TASK DESCRIPTION
Quote the lines below exactly, from the one that holds "# Reboot Process" through the final line of the records, and only those.

*** PROVIDED MATERIAL Section Begins ***

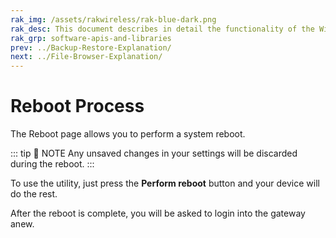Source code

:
```yaml
---
rak_img: /assets/rakwireless/rak-blue-dark.png
rak_desc: This document describes in detail the functionality of the WisGateOS. The interface builds on top of OpenWRT and all gateway products of the RAK72xx line share it. It also functions as a reference for several products with similar functionality.
rak_grp: software-apis-and-libraries
prev: ../Backup-Restore-Explanation/
next: ../File-Browser-Explanation/
---
```


# Reboot Process

The Reboot page allows you to perform a system reboot. 

::: tip 📝 NOTE
Any unsaved changes in your settings will be discarded during the reboot. 
:::

To use the utility, just press the **Perform reboot** button and your device will do the rest.

<rk-img
  src="/assets/images/software-apis-and-library/wisgateos/subdocument3/48.1.performing-reboot.png"
  width="100%"
  caption="Performing Reboot"
/>

After the reboot is complete, you will be asked to login into the gateway anew.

*** PROVIDED MATERIAL Section Ends ***

REPLY
# Reboot Process

The Reboot page allows you to perform a system reboot. 

::: tip 📝 NOTE
Any unsaved changes in your settings will be discarded during the reboot. 
:::

To use the utility, just press the **Perform reboot** button and your device will do the rest.

<rk-img
  src="/assets/images/software-apis-and-library/wisgateos/subdocument3/48.1.performing-reboot.png"
  width="100%"
  caption="Performing Reboot"
/>

After the reboot is complete, you will be asked to login into the gateway anew.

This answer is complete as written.